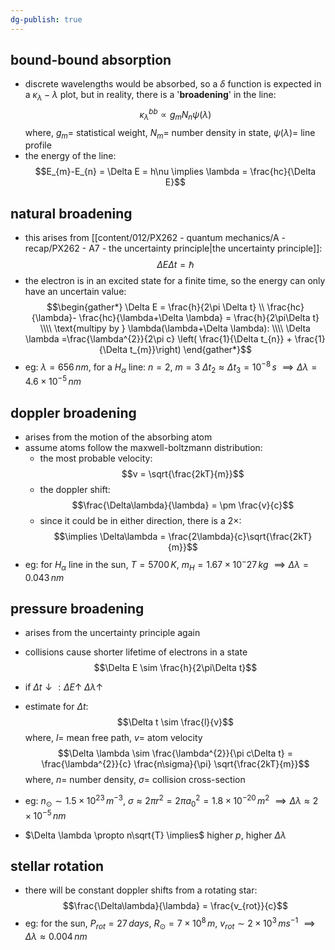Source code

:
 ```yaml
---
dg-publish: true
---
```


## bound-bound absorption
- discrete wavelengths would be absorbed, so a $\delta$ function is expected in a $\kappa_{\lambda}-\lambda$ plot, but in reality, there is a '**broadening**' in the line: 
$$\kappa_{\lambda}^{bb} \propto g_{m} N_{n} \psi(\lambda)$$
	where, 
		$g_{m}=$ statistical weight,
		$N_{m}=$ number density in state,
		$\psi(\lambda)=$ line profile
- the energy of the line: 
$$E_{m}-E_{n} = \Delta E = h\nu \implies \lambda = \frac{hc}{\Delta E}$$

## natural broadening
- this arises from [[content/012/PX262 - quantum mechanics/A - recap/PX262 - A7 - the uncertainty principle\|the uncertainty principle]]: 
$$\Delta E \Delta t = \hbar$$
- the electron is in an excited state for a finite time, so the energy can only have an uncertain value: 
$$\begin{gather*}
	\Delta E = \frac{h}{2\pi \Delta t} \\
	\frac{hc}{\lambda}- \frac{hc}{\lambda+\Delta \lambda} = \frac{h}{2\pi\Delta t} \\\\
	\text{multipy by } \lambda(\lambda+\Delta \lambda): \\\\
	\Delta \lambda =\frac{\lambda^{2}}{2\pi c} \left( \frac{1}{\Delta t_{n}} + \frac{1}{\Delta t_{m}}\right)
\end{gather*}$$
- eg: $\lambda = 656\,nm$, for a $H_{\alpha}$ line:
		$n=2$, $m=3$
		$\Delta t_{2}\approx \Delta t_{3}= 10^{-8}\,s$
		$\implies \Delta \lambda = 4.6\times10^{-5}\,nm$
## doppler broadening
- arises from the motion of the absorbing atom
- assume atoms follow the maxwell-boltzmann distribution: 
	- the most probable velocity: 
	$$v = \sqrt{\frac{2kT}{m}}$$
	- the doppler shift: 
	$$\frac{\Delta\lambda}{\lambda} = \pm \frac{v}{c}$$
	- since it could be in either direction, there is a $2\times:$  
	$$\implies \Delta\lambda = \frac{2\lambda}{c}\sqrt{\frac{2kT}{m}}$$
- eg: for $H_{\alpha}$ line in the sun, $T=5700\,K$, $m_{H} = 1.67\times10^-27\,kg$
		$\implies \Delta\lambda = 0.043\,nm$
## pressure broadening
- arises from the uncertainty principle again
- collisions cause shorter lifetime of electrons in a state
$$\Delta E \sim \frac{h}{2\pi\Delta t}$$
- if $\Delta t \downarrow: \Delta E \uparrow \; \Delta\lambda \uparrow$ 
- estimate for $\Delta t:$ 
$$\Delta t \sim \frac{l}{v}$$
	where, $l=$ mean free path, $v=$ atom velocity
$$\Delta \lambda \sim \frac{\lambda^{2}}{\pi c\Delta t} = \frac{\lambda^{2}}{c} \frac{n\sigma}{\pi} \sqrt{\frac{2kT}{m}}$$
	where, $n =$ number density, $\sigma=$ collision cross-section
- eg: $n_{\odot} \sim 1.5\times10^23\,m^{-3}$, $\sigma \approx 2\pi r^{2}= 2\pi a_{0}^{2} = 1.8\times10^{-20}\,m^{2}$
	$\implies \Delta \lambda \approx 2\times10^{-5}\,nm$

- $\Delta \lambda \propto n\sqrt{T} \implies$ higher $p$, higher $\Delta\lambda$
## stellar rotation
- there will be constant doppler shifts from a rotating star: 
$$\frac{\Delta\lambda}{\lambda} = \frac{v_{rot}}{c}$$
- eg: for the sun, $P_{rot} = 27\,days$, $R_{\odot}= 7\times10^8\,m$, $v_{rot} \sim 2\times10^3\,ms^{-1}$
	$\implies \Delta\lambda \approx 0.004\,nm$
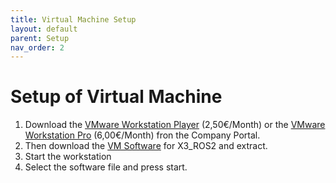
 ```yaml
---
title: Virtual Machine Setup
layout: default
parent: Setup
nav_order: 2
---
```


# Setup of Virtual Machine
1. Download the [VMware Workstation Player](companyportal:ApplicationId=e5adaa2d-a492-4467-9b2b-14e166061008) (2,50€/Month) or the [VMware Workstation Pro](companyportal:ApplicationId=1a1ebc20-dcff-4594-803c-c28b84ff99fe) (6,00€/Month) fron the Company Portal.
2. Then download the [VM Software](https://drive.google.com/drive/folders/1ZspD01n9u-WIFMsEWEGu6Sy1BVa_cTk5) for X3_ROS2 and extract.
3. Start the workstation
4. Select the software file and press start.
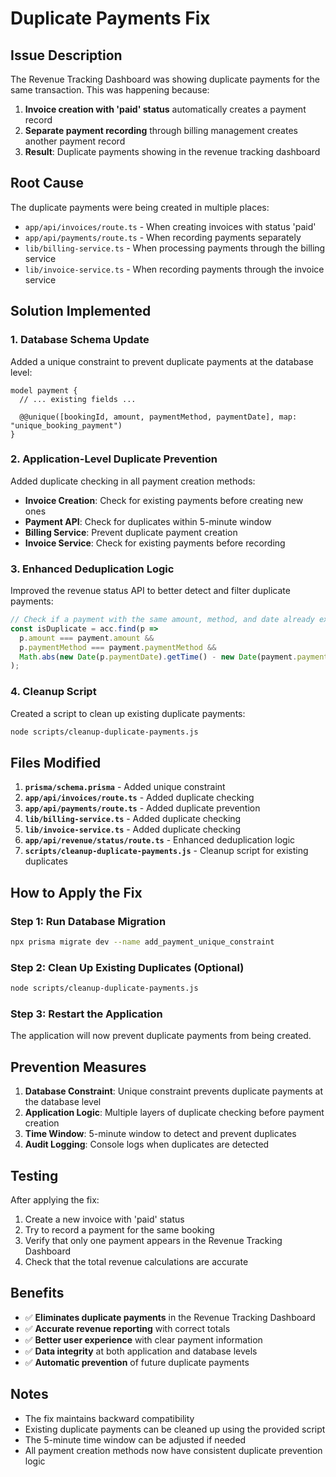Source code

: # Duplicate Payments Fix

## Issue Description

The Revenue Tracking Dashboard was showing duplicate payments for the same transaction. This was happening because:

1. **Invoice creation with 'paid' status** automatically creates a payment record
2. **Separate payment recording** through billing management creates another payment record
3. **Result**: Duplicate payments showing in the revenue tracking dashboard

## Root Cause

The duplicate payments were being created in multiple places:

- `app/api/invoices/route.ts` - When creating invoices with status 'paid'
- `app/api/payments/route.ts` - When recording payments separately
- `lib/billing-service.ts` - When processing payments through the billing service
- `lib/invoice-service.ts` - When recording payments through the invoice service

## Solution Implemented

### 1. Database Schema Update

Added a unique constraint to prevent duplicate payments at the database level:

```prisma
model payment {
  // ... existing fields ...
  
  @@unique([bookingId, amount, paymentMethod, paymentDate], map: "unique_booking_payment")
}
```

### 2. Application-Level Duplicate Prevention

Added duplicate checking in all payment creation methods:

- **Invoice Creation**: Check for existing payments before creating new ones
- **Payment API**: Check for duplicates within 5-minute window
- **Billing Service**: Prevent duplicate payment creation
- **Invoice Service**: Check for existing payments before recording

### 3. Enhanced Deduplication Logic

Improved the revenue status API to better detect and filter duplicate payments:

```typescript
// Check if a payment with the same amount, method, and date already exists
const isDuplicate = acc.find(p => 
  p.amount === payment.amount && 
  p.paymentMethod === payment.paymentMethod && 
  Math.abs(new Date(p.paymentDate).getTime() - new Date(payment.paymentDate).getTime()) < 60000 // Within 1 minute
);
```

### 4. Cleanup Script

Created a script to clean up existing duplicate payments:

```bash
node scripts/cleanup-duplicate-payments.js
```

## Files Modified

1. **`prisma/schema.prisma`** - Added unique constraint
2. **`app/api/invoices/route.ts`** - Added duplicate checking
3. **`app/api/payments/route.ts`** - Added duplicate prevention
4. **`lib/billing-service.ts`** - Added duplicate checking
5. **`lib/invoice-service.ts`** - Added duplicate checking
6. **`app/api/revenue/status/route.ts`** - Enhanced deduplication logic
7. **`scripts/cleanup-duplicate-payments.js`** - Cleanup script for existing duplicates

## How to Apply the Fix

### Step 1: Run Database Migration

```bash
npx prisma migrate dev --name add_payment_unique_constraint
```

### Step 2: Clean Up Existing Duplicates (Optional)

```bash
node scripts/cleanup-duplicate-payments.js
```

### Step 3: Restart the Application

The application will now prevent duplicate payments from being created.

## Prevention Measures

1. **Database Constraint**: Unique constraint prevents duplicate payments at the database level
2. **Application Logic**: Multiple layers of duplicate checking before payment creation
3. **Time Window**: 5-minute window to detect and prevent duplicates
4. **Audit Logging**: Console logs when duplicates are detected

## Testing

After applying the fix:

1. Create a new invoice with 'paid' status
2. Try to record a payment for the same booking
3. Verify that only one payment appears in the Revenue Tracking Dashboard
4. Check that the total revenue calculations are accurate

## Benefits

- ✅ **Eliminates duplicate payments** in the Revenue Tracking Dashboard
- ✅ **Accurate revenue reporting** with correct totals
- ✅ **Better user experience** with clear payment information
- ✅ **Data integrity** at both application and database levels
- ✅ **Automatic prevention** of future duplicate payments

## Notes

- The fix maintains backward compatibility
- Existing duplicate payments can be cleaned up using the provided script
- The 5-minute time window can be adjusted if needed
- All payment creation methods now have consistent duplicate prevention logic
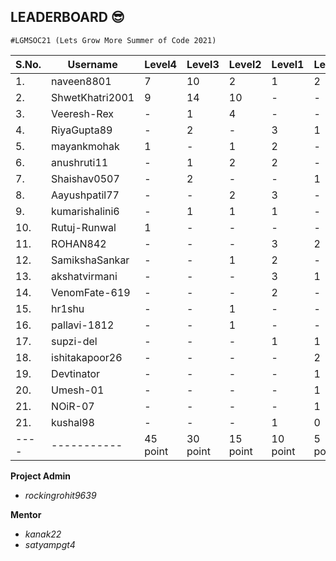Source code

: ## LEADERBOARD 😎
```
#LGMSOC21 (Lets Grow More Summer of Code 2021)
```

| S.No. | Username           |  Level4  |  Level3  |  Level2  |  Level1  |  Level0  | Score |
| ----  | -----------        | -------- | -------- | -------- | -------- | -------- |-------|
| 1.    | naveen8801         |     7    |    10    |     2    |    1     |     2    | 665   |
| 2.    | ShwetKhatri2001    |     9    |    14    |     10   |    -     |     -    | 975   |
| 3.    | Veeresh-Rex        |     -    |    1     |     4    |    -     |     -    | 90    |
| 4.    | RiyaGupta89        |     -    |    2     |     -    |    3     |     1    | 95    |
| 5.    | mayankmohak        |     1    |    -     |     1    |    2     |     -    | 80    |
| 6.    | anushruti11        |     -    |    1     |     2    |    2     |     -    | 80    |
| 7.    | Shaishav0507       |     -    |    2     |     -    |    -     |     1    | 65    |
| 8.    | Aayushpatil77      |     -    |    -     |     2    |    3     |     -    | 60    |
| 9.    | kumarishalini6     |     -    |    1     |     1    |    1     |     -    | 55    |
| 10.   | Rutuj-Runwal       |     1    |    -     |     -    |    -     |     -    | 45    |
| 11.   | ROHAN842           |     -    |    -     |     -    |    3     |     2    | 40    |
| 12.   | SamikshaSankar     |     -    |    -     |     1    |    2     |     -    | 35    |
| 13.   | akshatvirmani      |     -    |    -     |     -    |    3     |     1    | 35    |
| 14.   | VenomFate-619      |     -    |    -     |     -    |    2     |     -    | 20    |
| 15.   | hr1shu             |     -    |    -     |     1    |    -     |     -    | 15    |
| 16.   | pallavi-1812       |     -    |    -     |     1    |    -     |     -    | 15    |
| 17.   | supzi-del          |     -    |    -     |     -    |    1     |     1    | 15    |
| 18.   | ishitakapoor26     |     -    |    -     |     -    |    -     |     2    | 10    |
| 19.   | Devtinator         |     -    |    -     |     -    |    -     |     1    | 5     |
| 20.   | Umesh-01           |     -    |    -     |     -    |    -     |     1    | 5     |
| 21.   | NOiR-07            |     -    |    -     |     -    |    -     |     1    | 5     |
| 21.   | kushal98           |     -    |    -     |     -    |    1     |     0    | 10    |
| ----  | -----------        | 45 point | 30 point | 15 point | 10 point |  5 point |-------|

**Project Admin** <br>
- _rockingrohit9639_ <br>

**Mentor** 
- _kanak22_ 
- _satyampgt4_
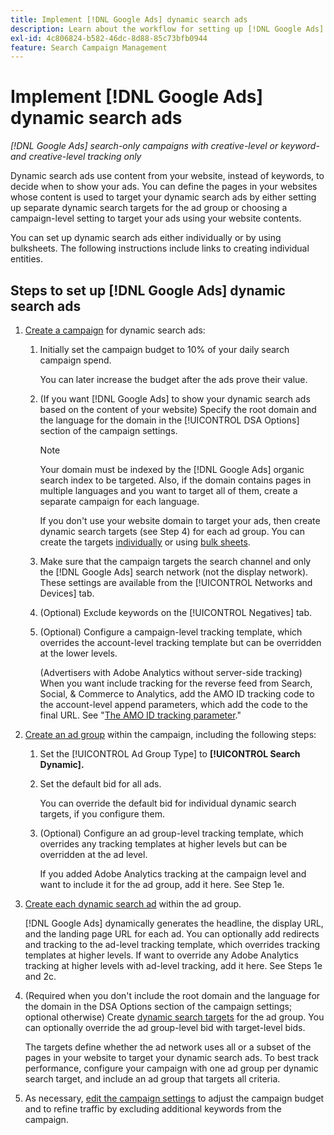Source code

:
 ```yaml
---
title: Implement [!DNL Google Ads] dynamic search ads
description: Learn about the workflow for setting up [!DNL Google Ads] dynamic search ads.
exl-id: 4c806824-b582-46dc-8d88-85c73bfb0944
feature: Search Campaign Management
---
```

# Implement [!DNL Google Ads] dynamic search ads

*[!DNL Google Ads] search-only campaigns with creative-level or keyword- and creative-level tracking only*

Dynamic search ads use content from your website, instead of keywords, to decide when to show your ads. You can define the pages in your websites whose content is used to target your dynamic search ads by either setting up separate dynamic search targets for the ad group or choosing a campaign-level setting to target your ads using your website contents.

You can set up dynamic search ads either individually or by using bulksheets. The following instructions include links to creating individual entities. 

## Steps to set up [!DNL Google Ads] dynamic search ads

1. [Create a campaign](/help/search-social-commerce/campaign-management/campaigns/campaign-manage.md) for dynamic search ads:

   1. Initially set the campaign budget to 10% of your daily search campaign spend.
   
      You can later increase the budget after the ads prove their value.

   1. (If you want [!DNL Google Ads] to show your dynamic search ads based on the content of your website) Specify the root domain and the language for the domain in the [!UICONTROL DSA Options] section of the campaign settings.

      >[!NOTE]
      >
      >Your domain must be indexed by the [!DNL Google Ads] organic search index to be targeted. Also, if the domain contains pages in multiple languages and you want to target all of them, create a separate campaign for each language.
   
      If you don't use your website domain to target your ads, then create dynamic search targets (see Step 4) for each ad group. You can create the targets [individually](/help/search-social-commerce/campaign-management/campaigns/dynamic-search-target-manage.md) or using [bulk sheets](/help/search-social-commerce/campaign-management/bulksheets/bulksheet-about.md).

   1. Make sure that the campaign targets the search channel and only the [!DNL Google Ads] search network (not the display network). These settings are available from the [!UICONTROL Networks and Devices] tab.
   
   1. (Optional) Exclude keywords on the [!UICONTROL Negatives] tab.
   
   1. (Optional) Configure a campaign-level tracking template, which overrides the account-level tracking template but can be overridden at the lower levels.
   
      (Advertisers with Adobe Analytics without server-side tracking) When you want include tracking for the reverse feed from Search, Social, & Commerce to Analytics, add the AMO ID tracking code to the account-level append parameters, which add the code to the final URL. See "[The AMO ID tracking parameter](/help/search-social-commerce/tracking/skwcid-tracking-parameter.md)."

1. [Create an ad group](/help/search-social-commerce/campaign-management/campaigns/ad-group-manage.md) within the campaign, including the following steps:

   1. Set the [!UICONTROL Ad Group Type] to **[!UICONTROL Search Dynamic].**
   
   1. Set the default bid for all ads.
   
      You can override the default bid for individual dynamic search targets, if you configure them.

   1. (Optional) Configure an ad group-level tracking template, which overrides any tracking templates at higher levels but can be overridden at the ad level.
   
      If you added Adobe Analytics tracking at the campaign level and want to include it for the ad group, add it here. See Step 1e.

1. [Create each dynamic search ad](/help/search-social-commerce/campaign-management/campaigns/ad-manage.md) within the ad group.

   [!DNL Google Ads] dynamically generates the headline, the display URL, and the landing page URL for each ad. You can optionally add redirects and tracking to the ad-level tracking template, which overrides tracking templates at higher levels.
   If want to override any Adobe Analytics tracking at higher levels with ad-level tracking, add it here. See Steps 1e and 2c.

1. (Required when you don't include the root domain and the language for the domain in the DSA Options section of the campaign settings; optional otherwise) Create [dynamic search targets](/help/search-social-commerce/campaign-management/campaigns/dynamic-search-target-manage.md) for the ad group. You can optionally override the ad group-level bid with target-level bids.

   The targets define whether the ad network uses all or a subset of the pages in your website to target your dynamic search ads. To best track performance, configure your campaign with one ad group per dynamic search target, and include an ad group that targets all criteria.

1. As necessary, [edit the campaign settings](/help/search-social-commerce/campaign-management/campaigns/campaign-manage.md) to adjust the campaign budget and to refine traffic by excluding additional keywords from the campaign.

◆ ◆ ◆ ◆ ◆ ◆ ◆

◆ **TASK DESCRIPTION**
Please repeat, with no pictures, each line from the start of the records above through the line with "- since it could", inclusive, and only those.

◆ **YOUR RESPONSE**
Source code

:
 ```yaml
---
dg-publish: true
---
```


## bound-bound absorption
- discrete wavelengths would be absorbed, so a $\delta$ function is expected in a $\kappa_{\lambda}-\lambda$ plot, but in reality, there is a '**broadening**' in the line: 
$$\kappa_{\lambda}^{bb} \propto g_{m} N_{n} \psi(\lambda)$$
	where, 
		$g_{m}=$ statistical weight,
		$N_{m}=$ number density in state,
		$\psi(\lambda)=$ line profile
- the energy of the line: 
$$E_{m}-E_{n} = \Delta E = h\nu \implies \lambda = \frac{hc}{\Delta E}$$

## natural broadening
- this arises from [[content/012/PX262 - quantum mechanics/A - recap/PX262 - A7 - the uncertainty principle\|the uncertainty principle]]: 
$$\Delta E \Delta t = \hbar$$
- the electron is in an excited state for a finite time, so the energy can only have an uncertain value: 
$$\begin{gather*}
	\Delta E = \frac{h}{2\pi \Delta t} \\
	\frac{hc}{\lambda}- \frac{hc}{\lambda+\Delta \lambda} = \frac{h}{2\pi\Delta t} \\\\
	\text{multipy by } \lambda(\lambda+\Delta \lambda): \\\\
	\Delta \lambda =\frac{\lambda^{2}}{2\pi c} \left( \frac{1}{\Delta t_{n}} + \frac{1}{\Delta t_{m}}\right)
\end{gather*}$$
- eg: $\lambda = 656\,nm$, for a $H_{\alpha}$ line:
		$n=2$, $m=3$
		$\Delta t_{2}\approx \Delta t_{3}= 10^{-8}\,s$
		$\implies \Delta \lambda = 4.6\times10^{-5}\,nm$
## doppler broadening
- arises from the motion of the absorbing atom
- assume atoms follow the maxwell-boltzmann distribution: 
	- the most probable velocity: 
	$$v = \sqrt{\frac{2kT}{m}}$$
	- the doppler shift: 
	$$\frac{\Delta\lambda}{\lambda} = \pm \frac{v}{c}$$
	- since it could be in either direction, there is a $2\times:$  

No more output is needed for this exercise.